#### YOUR INSTRUCTIONS
Output all records verbatim.
┌─ RECORDS FOR THIS TASK
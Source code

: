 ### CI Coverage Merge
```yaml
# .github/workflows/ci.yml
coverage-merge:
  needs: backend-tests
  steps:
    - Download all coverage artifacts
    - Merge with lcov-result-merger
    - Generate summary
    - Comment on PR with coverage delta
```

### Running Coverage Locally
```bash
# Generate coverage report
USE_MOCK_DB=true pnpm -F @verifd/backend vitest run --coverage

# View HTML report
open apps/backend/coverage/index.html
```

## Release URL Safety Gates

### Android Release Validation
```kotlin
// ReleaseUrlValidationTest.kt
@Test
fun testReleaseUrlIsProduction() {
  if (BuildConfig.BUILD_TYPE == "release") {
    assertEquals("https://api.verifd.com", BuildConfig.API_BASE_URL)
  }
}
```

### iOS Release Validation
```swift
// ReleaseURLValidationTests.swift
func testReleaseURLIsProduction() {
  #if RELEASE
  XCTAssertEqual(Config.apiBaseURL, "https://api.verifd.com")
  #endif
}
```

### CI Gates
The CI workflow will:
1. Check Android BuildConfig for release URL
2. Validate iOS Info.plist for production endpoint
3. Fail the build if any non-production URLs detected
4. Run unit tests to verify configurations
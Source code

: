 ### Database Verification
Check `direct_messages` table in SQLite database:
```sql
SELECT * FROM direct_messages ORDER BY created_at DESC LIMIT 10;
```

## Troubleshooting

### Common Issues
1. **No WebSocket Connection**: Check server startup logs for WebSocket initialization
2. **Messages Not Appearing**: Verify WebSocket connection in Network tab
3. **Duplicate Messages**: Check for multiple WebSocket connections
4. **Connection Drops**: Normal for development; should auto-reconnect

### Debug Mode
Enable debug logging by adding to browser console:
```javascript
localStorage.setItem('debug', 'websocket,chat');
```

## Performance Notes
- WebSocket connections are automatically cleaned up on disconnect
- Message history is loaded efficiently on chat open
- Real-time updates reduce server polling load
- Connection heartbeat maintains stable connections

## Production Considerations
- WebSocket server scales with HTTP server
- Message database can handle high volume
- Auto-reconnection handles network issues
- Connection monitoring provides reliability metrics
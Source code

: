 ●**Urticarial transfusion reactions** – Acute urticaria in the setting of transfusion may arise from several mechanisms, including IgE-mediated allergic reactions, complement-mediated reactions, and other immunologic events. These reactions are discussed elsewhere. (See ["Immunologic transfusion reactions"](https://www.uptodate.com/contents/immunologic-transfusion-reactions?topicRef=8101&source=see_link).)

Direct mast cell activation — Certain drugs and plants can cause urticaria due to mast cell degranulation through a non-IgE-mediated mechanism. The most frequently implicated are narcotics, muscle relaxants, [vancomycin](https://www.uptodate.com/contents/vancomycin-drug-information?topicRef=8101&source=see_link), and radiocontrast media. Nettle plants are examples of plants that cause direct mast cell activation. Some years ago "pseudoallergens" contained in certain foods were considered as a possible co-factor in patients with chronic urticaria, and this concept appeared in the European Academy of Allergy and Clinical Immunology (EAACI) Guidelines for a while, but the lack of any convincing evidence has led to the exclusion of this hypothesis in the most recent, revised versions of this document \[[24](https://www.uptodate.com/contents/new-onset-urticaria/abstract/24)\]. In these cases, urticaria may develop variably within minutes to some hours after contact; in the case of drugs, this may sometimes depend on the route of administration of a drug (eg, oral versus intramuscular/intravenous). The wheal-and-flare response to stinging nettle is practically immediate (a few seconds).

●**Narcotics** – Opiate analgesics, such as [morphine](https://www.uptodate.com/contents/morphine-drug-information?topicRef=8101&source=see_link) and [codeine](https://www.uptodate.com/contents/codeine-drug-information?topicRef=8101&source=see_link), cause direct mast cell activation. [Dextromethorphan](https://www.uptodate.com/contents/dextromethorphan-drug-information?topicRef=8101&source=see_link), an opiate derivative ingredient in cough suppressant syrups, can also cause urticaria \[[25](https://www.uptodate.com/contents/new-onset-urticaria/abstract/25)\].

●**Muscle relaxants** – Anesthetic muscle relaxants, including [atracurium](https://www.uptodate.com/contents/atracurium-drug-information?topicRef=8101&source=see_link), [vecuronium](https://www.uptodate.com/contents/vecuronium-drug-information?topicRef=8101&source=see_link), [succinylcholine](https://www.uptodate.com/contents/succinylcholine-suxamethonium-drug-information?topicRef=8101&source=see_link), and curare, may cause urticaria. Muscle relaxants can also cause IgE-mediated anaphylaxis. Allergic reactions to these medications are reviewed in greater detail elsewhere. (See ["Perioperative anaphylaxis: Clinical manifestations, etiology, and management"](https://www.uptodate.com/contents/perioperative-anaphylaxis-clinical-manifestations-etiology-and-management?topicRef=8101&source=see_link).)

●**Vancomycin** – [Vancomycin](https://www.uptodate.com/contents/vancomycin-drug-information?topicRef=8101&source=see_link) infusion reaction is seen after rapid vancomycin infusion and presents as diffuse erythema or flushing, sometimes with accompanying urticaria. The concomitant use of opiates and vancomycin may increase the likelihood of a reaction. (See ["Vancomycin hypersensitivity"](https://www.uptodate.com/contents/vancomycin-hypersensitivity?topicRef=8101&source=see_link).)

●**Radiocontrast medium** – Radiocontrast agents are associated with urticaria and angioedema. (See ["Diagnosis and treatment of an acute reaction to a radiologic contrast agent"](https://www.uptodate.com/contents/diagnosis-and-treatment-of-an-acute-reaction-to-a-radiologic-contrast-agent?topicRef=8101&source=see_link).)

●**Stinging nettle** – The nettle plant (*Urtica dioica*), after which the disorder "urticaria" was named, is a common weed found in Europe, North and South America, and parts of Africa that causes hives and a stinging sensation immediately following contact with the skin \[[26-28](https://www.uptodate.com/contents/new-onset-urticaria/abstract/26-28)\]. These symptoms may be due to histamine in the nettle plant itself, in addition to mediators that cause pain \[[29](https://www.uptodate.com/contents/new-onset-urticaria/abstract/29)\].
└─
#### ANSWER FOR THE TASK
Source code

: ### CI Coverage Merge
```yaml
# .github/workflows/ci.yml
coverage-merge:
  needs: backend-tests
  steps:
    - Download all coverage artifacts
    - Merge with lcov-result-merger
    - Generate summary
    - Comment on PR with coverage delta
```

### Running Coverage Locally
```bash
# Generate coverage report
USE_MOCK_DB=true pnpm -F @verifd/backend vitest run --coverage

# View HTML report
open apps/backend/coverage/index.html
```

## Release URL Safety Gates

### Android Release Validation
```kotlin
// ReleaseUrlValidationTest.kt
@Test
fun testReleaseUrlIsProduction() {
  if (BuildConfig.BUILD_TYPE == "release") {
    assertEquals("https://api.verifd.com", BuildConfig.API_BASE_URL)
  }
}
```

### iOS Release Validation
```swift
// ReleaseURLValidationTests.swift
func testReleaseURLIsProduction() {
  #if RELEASE
  XCTAssertEqual(Config.apiBaseURL, "https://api.verifd.com")
  #endif
}
```

### CI Gates
The CI workflow will:
1. Check Android BuildConfig for release URL
2. Validate iOS Info.plist for production endpoint
3. Fail the build if any non-production URLs detected
4. Run unit tests to verify configurations
Source code

: ### Database Verification
Check `direct_messages` table in SQLite database:
```sql
SELECT * FROM direct_messages ORDER BY created_at DESC LIMIT 10;
```

## Troubleshooting

### Common Issues
1. **No WebSocket Connection**: Check server startup logs for WebSocket initialization
2. **Messages Not Appearing**: Verify WebSocket connection in Network tab
3. **Duplicate Messages**: Check for multiple WebSocket connections
4. **Connection Drops**: Normal for development; should auto-reconnect

### Debug Mode
Enable debug logging by adding to browser console:
```javascript
localStorage.setItem('debug', 'websocket,chat');
```

## Performance Notes
- WebSocket connections are automatically cleaned up on disconnect
- Message history is loaded efficiently on chat open
- Real-time updates reduce server polling load
- Connection heartbeat maintains stable connections

## Production Considerations
- WebSocket server scales with HTTP server
- Message database can handle high volume
- Auto-reconnection handles network issues
- Connection monitoring provides reliability metrics
Source code

: ●**Urticarial transfusion reactions** – Acute urticaria in the setting of transfusion may arise from several mechanisms, including IgE-mediated allergic reactions, complement-mediated reactions, and other immunologic events. These reactions are discussed elsewhere. (See ["Immunologic transfusion reactions"](https://www.uptodate.com/contents/immunologic-transfusion-reactions?topicRef=8101&source=see_link).)

Direct mast cell activation — Certain drugs and plants can cause urticaria due to mast cell degranulation through a non-IgE-mediated mechanism. The most frequently implicated are narcotics, muscle relaxants, [vancomycin](https://www.uptodate.com/contents/vancomycin-drug-information?topicRef=8101&source=see_link), and radiocontrast media. Nettle plants are examples of plants that cause direct mast cell activation. Some years ago "pseudoallergens" contained in certain foods were considered as a possible co-factor in patients with chronic urticaria, and this concept appeared in the European Academy of Allergy and Clinical Immunology (EAACI) Guidelines for a while, but the lack of any convincing evidence has led to the exclusion of this hypothesis in the most recent, revised versions of this document \[[24](https://www.uptodate.com/contents/new-onset-urticaria/abstract/24)\]. In these cases, urticaria may develop variably within minutes to some hours after contact; in the case of drugs, this may sometimes depend on the route of administration of a drug (eg, oral versus intramuscular/intravenous). The wheal-and-flare response to stinging nettle is practically immediate (a few seconds).

●**Narcotics** – Opiate analgesics, such as [morphine](https://www.uptodate.com/contents/morphine-drug-information?topicRef=8101&source=see_link) and [codeine](https://www.uptodate.com/contents/codeine-drug-information?topicRef=8101&source=see_link), cause direct mast cell activation. [Dextromethorphan](https://www.uptodate.com/contents/dextromethorphan-drug-information?topicRef=8101&source=see_link), an opiate derivative ingredient in cough suppressant syrups, can also cause urticaria \[[25](https://www.uptodate.com/contents/new-onset-urticaria/abstract/25)\].

●**Muscle relaxants** – Anesthetic muscle relaxants, including [atracurium](https://www.uptodate.com/contents/atracurium-drug-information?topicRef=8101&source=see_link), [vecuronium](https://www.uptodate.com/contents/vecuronium-drug-information?topicRef=8101&source=see_link), [succinylcholine](https://www.uptodate.com/contents/succinylcholine-suxamethonium-drug-information?topicRef=8101&source=see_link), and curare, may cause urticaria. Muscle relaxants can also cause IgE-mediated anaphylaxis. Allergic reactions to these medications are reviewed in greater detail elsewhere. (See ["Perioperative anaphylaxis: Clinical manifestations, etiology, and management"](https://www.uptodate.com/contents/perioperative-anaphylaxis-clinical-manifestations-etiology-and-management?topicRef=8101&source=see_link).)

●**Vancomycin** – [Vancomycin](https://www.uptodate.com/contents/vancomycin-drug-information?topicRef=8101&source=see_link) infusion reaction is seen after rapid vancomycin infusion and presents as diffuse erythema or flushing, sometimes with accompanying urticaria. The concomitant use of opiates and vancomycin may increase the likelihood of a reaction. (See ["Vancomycin hypersensitivity"](https://www.uptodate.com/contents/vancomycin-hypersensitivity?topicRef=8101&source=see_link).)

●**Radiocontrast medium** – Radiocontrast agents are associated with urticaria and angioedema. (See ["Diagnosis and treatment of an acute reaction to a radiologic contrast agent"](https://www.uptodate.com/contents/diagnosis-and-treatment-of-an-acute-reaction-to-a-radiologic-contrast-agent?topicRef=8101&source=see_link).)

●**Stinging nettle** – The nettle plant (*Urtica dioica*), after which the disorder "urticaria" was named, is a common weed found in Europe, North and South America, and parts of Africa that causes hives and a stinging sensation immediately following contact with the skin \[[26-28](https://www.uptodate.com/contents/new-onset-urticaria/abstract/26-28)\]. These symptoms may be due to histamine in the nettle plant itself, in addition to mediators that cause pain \[[29](https://www.uptodate.com/contents/new-onset-urticaria/abstract/29)\].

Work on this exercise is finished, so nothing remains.